**Exercise instructions**. Every line from the one containing "anticholinergics. Simethicone: Levothyroxine." to the one containing "## **Popular Combinations**" in the records below, both included, must be set down exactly, and no other line.

**Given information**.
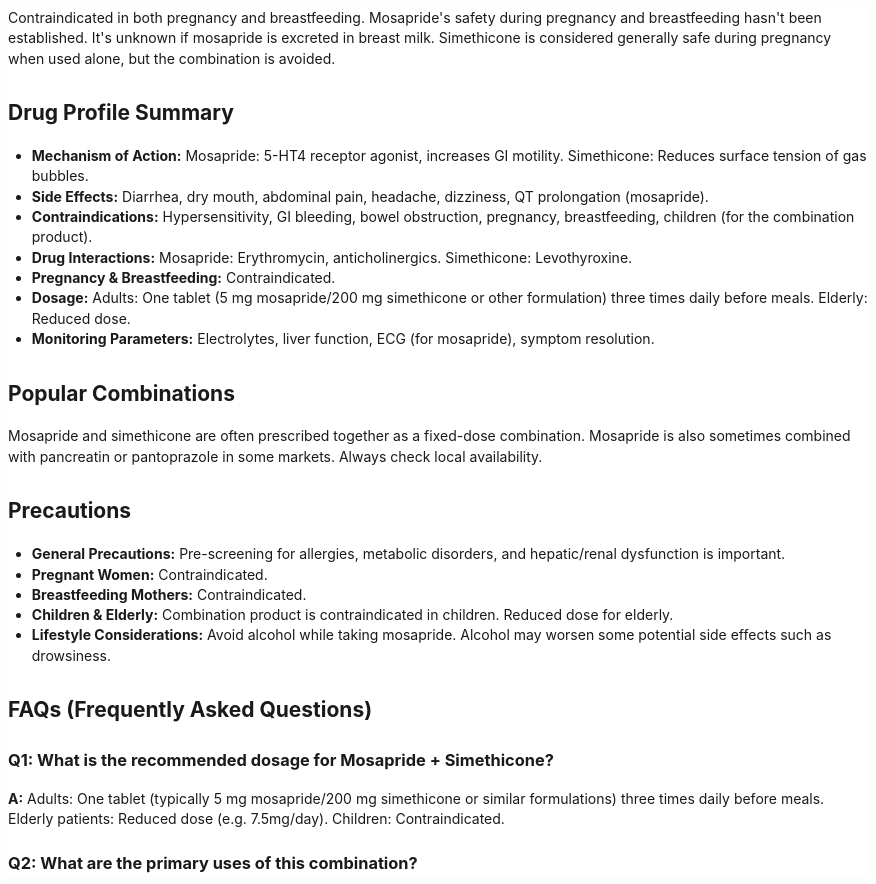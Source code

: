 Contraindicated in both pregnancy and breastfeeding.  Mosapride's safety during pregnancy and breastfeeding hasn't been established. It's unknown if mosapride is excreted in breast milk. Simethicone is considered generally safe during pregnancy when used alone, but the combination is avoided.




## **Drug Profile Summary**

* **Mechanism of Action:** Mosapride: 5-HT4 receptor agonist, increases GI motility. Simethicone: Reduces surface tension of gas bubbles.
* **Side Effects:** Diarrhea, dry mouth, abdominal pain, headache, dizziness, QT prolongation (mosapride).
* **Contraindications:** Hypersensitivity, GI bleeding, bowel obstruction, pregnancy, breastfeeding, children (for the combination product).
* **Drug Interactions:** Mosapride: Erythromycin, anticholinergics. Simethicone: Levothyroxine.
* **Pregnancy & Breastfeeding:** Contraindicated.
* **Dosage:** Adults: One tablet (5 mg mosapride/200 mg simethicone or other formulation) three times daily before meals. Elderly: Reduced dose.
* **Monitoring Parameters:** Electrolytes, liver function, ECG (for mosapride), symptom resolution.


## **Popular Combinations**

Mosapride and simethicone are often prescribed together as a fixed-dose combination.  Mosapride is also sometimes combined with pancreatin or pantoprazole in some markets.  Always check local availability.



## **Precautions**

* **General Precautions:** Pre-screening for allergies, metabolic disorders, and hepatic/renal dysfunction is important.
* **Pregnant Women:** Contraindicated.
* **Breastfeeding Mothers:** Contraindicated.
* **Children & Elderly:** Combination product is contraindicated in children. Reduced dose for elderly.
* **Lifestyle Considerations:** Avoid alcohol while taking mosapride. Alcohol may worsen some potential side effects such as drowsiness.


## **FAQs (Frequently Asked Questions)**

### **Q1: What is the recommended dosage for Mosapride + Simethicone?**

**A:** Adults: One tablet (typically 5 mg mosapride/200 mg simethicone or similar formulations) three times daily before meals. Elderly patients: Reduced dose (e.g. 7.5mg/day). Children: Contraindicated.


### **Q2: What are the primary uses of this combination?**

**Exercise response**.
* **Drug Interactions:** Mosapride: Erythromycin, anticholinergics. Simethicone: Levothyroxine.
* **Pregnancy & Breastfeeding:** Contraindicated.
* **Dosage:** Adults: One tablet (5 mg mosapride/200 mg simethicone or other formulation) three times daily before meals. Elderly: Reduced dose.
* **Monitoring Parameters:** Electrolytes, liver function, ECG (for mosapride), symptom resolution.


## **Popular Combinations**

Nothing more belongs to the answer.